In way of a summary before I go into detail about my experience I thought I would answer myself some of the common Spring Roo questions that get raised by people interested in the technology.
• Is Spring Roo hard to get started with?
Yes and no (not a great answer!). If you are familiar with Spring MVC then I think Spring Roo is a great tool. I came to Spring Roo with a very strong back ground in JEE web application and MVC development but did take time to see how the generated Spring Roo scaffolds could be tailored and modified efficiently.
Without some form of background in JEE MVC frameworks Spring Roo could seem quite daunting. But on the other hand at least you get to work with a well organised code base, something that is quite valuable.
The Dojo JavaScript library was also a source of ‘issues’ when picking up Spring Roo. If you don’t have experience of Dojo and need to customise your Spring Roo forms heavily then maybe Spring Roo isn’t for you at present. I got around my inexperience with Dojo by creating a jQuery only template where I could use my existing experience with that framework. Eventually I got up to speed with Dojo and found it very good – I can see why dropping Dojo for jQuery would be a knee jerk reaction by the team. jQuery as an alternative please…?
• Would you use Spring Roo on a commercial web application project?
My experience of using Spring Roo was on a single developer project where the time lines were not particularly aggressive. This helped and allowed me to get up to speed with Spring Roo and Spring MVC. So for a high profile or tight deadline I would only use Spring Roo if you are familiar with the tool or are experienced with Spring MVC.

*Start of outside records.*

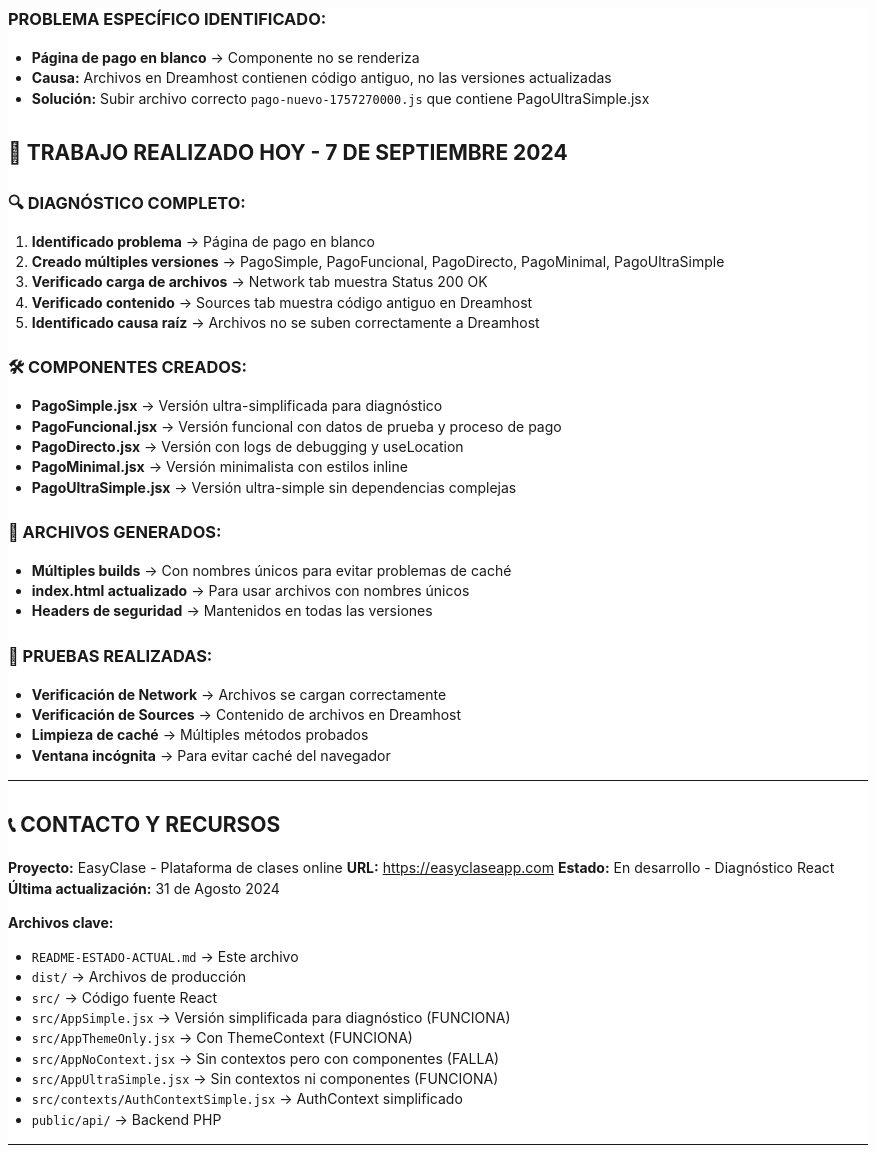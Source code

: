 ### **PROBLEMA ESPECÍFICO IDENTIFICADO:**
- **Página de pago en blanco** → Componente no se renderiza
- **Causa:** Archivos en Dreamhost contienen código antiguo, no las versiones actualizadas
- **Solución:** Subir archivo correcto `pago-nuevo-1757270000.js` que contiene PagoUltraSimple.jsx

## 📅 **TRABAJO REALIZADO HOY - 7 DE SEPTIEMBRE 2024**

### **🔍 DIAGNÓSTICO COMPLETO:**
1. **Identificado problema** → Página de pago en blanco
2. **Creado múltiples versiones** → PagoSimple, PagoFuncional, PagoDirecto, PagoMinimal, PagoUltraSimple
3. **Verificado carga de archivos** → Network tab muestra Status 200 OK
4. **Verificado contenido** → Sources tab muestra código antiguo en Dreamhost
5. **Identificado causa raíz** → Archivos no se suben correctamente a Dreamhost

### **🛠️ COMPONENTES CREADOS:**
- **PagoSimple.jsx** → Versión ultra-simplificada para diagnóstico
- **PagoFuncional.jsx** → Versión funcional con datos de prueba y proceso de pago
- **PagoDirecto.jsx** → Versión con logs de debugging y useLocation
- **PagoMinimal.jsx** → Versión minimalista con estilos inline
- **PagoUltraSimple.jsx** → Versión ultra-simple sin dependencias complejas

### **📁 ARCHIVOS GENERADOS:**
- **Múltiples builds** → Con nombres únicos para evitar problemas de caché
- **index.html actualizado** → Para usar archivos con nombres únicos
- **Headers de seguridad** → Mantenidos en todas las versiones

### **🧪 PRUEBAS REALIZADAS:**
- **Verificación de Network** → Archivos se cargan correctamente
- **Verificación de Sources** → Contenido de archivos en Dreamhost
- **Limpieza de caché** → Múltiples métodos probados
- **Ventana incógnita** → Para evitar caché del navegador

---

## 📞 **CONTACTO Y RECURSOS**

**Proyecto:** EasyClase - Plataforma de clases online
**URL:** https://easyclaseapp.com
**Estado:** En desarrollo - Diagnóstico React
**Última actualización:** 31 de Agosto 2024

**Archivos clave:**
- `README-ESTADO-ACTUAL.md` → Este archivo
- `dist/` → Archivos de producción
- `src/` → Código fuente React
- `src/AppSimple.jsx` → Versión simplificada para diagnóstico (FUNCIONA)
- `src/AppThemeOnly.jsx` → Con ThemeContext (FUNCIONA)
- `src/AppNoContext.jsx` → Sin contextos pero con componentes (FALLA)
- `src/AppUltraSimple.jsx` → Sin contextos ni componentes (FUNCIONA)
- `src/contexts/AuthContextSimple.jsx` → AuthContext simplificado
- `public/api/` → Backend PHP

---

I also think Spring Roo is currently better suited to ‘Intranet’ applications rather than an application that requires a top quality user-interface. Not that I am building crappy applications but the user interface polish acceptable in say an internal project is often lower than that needed on a public facing site. Spring Roo produces a quite acceptable interface for this type of application and so I feel currently gives the most benefit in this area.
Looking forward I think using Spring Roo to produce a rock solid (and organised) RESTful back end and then creating a JavaScript client may be the way to go for public facing applications.
• Having used Spring Roo for a project would you use it again?
Absolutely!
I use Spring Roo often to prototype applications, particularly to build quick back-ends for various mobile proposals that I am working on.
I would use Spring Roo on any web application that does not require a highly customised and ‘beautiful’ web interface – for me this means any project with a limited internal audience within an organisation.
I would hesitate before using Spring Roo within a large project team.
So in short I would recommend investigating Spring Roo and, even if it does not suit your current project, checking in again at regular intervals. I started using version 1.1.2 and found by 1.1.5 things had improved markedly. Having looked at 1.2.0 things seem better again and I certainly feel Spring Roo has a future.
I will also highlight my NUMBER ONE TOP TIP here too – use a great Distributed Revision Control System (DVCS) such as Mercurial (or Git) with Spring Roo from the very beginning. And commit all the time, especially before executing a number of Spring Roo commands. If like me you aren’t completely sure what Spring Roo will do (we are all learning this new technology) then having a back stop like Mercurial is essential for your sanity.
If you wish to read some more about my experience with Spring Roo check out the TXT attachement (sorry, size limit on PDFs so had to make it plain text).
And finally thanks to the Spring Roo team and community that have helped me get this project finished successfully.